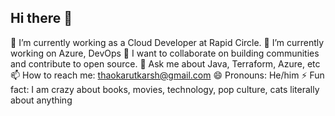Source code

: ## Hi there 👋

🔭 I’m currently working as a Cloud Developer at Rapid Circle.
🌱 I’m currently working on Azure, DevOps
👯 I want to collaborate on building communities and contribute to open source.
💬 Ask me about Java, Terraform, Azure, etc
📫 How to reach me: thaokarutkarsh@gmail.com
😄 Pronouns: He/him
⚡ Fun fact: I am crazy about books, movies, technology, pop culture, cats literally about anything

- **What needs to be done**
Check each line above for the string "working" and copy the ones that have it.

- **Expected answer**
🔭 I’m currently working as a Cloud Developer at Rapid Circle.
🌱 I’m currently working on Azure, DevOps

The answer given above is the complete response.